サノイは、報告書を読み終えても、すぐに机から目を離せなかった。


内容は単純だ。


・井戸周辺での熱中症発生数の減少

・昼間の作業継続時間の延長

・兵士の消耗率の低下


どれも、本来ならありえない。


「……気候は、悪化しているはずだ」


ここ数十年、ずっとそうだ。

気温は上がり、夜も冷えなくなった。


それなのに――

一部だけ、数字が合わない。


場所は、商業都市バルサム。

より正確には、特定の時間帯・特定の区画。


(偶然ではない)


サノイは、背もたれに体を預け、深く息を吐いた。



「兵長」


部下が、扉の前で敬礼する。


「例の噂の件、追加です」


「話せ」


「“涼しい子供”がいる、と」


サノイの眉が、わずかに動いた。


「子供?」


「はい。五歳前後。
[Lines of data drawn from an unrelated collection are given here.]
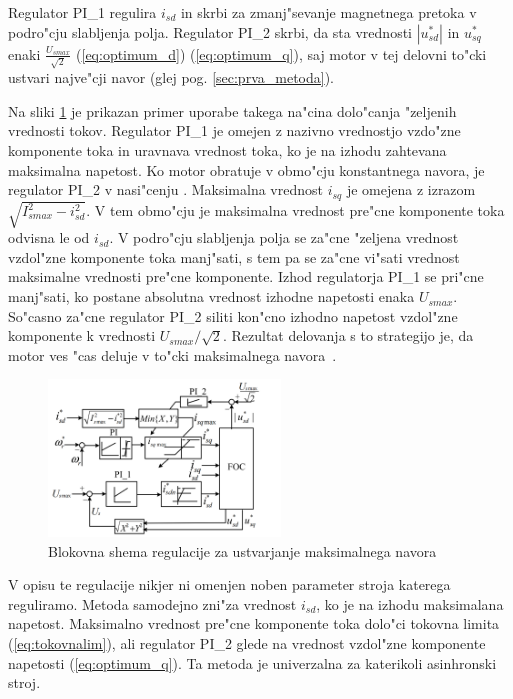 \documentclass[journal,a4paper,twoside]{sty/IEEEtran}
\begin{document}
Regulator PI\_1 regulira $i_{sd}$ in skrbi za zmanj"sevanje magnetnega pretoka v podro"cju slabljenja polja. Regulator PI\_2 skrbi, da sta vrednosti $|u_{sd}^*|$ in $u_{sq}^*$ enaki $\frac{U_{smax}}{\sqrt{2}}$ (\ref{eq:optimum_d}) (\ref{eq:optimum_q}), saj motor v tej delovni to"cki ustvari najve"cji navor (glej pog. \ref{sec:prva_metoda}).

Na sliki \ref{fig:MTPA_app} je prikazan primer uporabe takega na"cina dolo"canja "zeljenih vrednosti tokov. Regulator PI\_1 je omejen z nazivno vrednostjo vzdo"zne komponente toka in uravnava vrednost toka, ko je na izhodu zahtevana maksimalna napetost. Ko motor obratuje v obmo"cju konstantnega navora, je regulator PI\_2 v nasi"cenju . Maksimalna vrednost $i_{sq}$ je omejena z izrazom $\sqrt{I_{smax}^2-i_{sd}^2}$. V tem obmo"cju je maksimalna vrednost pre"cne komponente toka odvisna le od $i_{sd}$. V podro"cju slabljenja polja se za"cne "zeljena vrednost vzdol"zne komponente toka manj"sati, s tem pa se za"cne vi"sati vrednost maksimalne vrednosti pre"cne komponente. Izhod regulatorja PI\_1 se pri"cne manj"sati, ko postane absolutna vrednost izhodne napetosti enaka $U_{smax}$. So"casno za"cne regulator PI\_2 siliti kon"cno izhodno napetost vzdol"zne komponente k vrednosti $U_{smax}/\sqrt{2}$. Rezultat delovanja s to strategijo je, da motor ves "cas deluje v to"cki maksimalnega navora~\cite{MTPA}.



\begin{figure}
\includegraphics[width=0.55\textwidth]{MTPA.png}

\caption{Blokovna shema regulacije za ustvarjanje maksimalnega navora \cite{MTPA}}
\label{fig:MTPA_app}
\end{figure}

V opisu te regulacije nikjer ni omenjen noben parameter stroja katerega reguliramo. Metoda samodejno zni"za vrednost $i_{sd}$, ko je na izhodu maksimalana napetost. Maksimalno vrednost pre"cne komponente toka dolo"ci tokovna limita (\ref{eq:tokovnalim}), ali regulator PI\_2 glede na vrednost vzdol"zne komponente napetosti (\ref{eq:optimum_q}). Ta metoda je univerzalna za katerikoli asinhronski stroj.
\end{document}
黒髪で、痩せていて、目が青いそうです」


(……青い目)


情報が、線で繋がる。


井戸の日。

市場。

食堂。


どこも、報告の内容が似ている。


「その子がいると、楽になる」


サノイは、腕を組んだ。



「……魔法、か」


部下が、慎重に言う。


「氷属性の可能性が――」


「軽々しく口にするな」


即座に遮った。


部屋の空気が、少し張り詰める。


氷魔法。


この国では、

価値が高すぎる。


だからこそ、扱いを誤れば――

守る前に、壊される。


「まだ、断定はできん」


サノイは、静かに言った。


「だが……放置もできない」



彼は、街の地図を広げる。


印が付けられている場所は、

すべて噂が出た区画だ。


(……動線がある)


子供が歩きそうな道。

住民が集まる場所。


まるで――

生活の上を、なぞるように。


(無自覚、か)


それが一番、厄介だ。



「兵長、どうしますか」


部下が尋ねる。


サノイは、少し考えてから言った。


「直接は、近づくな」


「監視ですか?」


「違う」


首を振る。


「守れ」


部下が、目を見開く。


「理由は?」


「噂は、もう止まらん」


サノイは、低く言った。


「なら、こちらが先に把握しておく」


誰が嗅ぎつけるか分からない。

商人か。

役人か。

あるいは――

もっと上か。


「その子が、“危険”として認識される前に」



サノイは、窓の外を見る。


城壁の向こう、

灼熱の街。


(子供一人で、状況を変えられるほどなら)


それは、

兵器にも、

救いにもなる。


どちらに転ぶかは――

周り次第だ。


「名前は?」


「……ルーク、だそうです」


「……そうか」


サノイは、その名を、心の中で反芻した。


(眠そうな顔の、ただの子供、か)


だが、

この国は、そんな存在を放っておかない。


「……面倒なことになったな」


それが、

兵長としての、

正直な感想だった。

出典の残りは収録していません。